In the meantime the rabbit danced above them in the air. The she-wolf sat down in the snow, and old One Eye, now more in fear of his mate than of the mysterious sapling, again sprang for the rabbit. As he sank back with it between his teeth, he kept his eye on the sapling. As before, it followed him back to earth. He crouched down under the impending blow, his hair bristling, but his teeth still keeping tight hold of the rabbit. But the blow did not fall. The sapling remained bent above him. When he moved it moved, and he growled at it through his clenched jaws; when he remained still, it remained still, and he concluded it was safer to continue remaining still. Yet the warm blood of the rabbit tasted good in his mouth.

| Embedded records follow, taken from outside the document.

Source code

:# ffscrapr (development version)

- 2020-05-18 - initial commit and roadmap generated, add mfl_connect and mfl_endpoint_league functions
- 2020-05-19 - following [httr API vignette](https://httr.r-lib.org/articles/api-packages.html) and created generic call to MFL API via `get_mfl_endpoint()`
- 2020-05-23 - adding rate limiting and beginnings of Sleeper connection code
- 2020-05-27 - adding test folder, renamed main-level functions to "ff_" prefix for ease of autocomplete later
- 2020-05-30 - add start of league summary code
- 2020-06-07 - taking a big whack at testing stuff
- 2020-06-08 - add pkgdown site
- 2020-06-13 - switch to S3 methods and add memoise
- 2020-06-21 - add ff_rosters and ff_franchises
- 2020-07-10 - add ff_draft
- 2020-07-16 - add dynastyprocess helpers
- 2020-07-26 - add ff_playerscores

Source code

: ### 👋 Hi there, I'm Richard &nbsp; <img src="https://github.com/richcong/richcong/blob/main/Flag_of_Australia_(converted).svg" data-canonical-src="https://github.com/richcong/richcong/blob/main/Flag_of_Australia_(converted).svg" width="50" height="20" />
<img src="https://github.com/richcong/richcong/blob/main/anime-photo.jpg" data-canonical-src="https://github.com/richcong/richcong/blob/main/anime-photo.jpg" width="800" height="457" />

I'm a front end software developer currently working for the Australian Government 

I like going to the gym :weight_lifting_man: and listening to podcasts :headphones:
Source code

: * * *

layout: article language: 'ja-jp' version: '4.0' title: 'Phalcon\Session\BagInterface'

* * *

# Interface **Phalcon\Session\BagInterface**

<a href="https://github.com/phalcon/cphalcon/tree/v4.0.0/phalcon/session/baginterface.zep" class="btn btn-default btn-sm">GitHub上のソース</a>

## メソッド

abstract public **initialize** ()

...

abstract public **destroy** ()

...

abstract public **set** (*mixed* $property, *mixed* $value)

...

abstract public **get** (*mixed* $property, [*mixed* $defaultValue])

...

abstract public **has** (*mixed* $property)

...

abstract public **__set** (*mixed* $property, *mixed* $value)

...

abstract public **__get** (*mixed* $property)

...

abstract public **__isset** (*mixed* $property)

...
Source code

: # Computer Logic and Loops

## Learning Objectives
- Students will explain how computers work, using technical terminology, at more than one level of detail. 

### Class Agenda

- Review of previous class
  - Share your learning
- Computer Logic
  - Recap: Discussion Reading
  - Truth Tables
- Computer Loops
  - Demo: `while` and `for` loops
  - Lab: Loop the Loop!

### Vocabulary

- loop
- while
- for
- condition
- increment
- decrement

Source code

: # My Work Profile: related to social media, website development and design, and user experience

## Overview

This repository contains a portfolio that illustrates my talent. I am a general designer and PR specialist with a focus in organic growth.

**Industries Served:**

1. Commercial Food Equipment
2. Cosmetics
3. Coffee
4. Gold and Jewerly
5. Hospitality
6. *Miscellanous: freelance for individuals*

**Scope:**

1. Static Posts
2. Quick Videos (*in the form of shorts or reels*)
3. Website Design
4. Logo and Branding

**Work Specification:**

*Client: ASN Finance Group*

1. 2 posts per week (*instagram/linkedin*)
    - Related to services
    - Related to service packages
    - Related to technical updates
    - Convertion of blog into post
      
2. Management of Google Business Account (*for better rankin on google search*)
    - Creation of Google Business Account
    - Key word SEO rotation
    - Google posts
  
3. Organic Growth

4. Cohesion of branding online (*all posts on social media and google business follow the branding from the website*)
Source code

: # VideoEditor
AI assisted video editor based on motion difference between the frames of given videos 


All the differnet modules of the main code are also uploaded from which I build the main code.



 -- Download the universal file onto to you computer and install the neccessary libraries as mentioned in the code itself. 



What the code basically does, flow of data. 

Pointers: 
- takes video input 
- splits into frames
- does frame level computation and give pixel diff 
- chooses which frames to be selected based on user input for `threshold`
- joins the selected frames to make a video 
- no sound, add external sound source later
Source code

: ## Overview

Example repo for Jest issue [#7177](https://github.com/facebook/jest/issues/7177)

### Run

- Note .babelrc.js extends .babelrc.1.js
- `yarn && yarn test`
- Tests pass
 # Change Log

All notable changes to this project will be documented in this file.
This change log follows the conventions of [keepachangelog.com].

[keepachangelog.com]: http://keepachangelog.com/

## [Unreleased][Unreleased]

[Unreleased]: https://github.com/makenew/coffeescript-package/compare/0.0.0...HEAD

It was his mate who relieved him from the quandary in which he found himself. She took the rabbit from him, and while the sapling swayed and teetered threateningly above her she calmly gnawed off the rabbit's head. At once the sapling shot up, and after that gave no more trouble, remaining in the decorous and perpendicular position in which nature had intended it to grow. Then, between them, the she-wolf and One Eye devoured the game which the mysterious sapling had caught for them.

There were other run-ways and alleys where rabbits were hanging in the air, and the wolf-pair prospected them all, the she-wolf leading the way, old One Eye following and observant, learning the method of robbing snares — a knowledge destined to stand him in good stead in the days to come.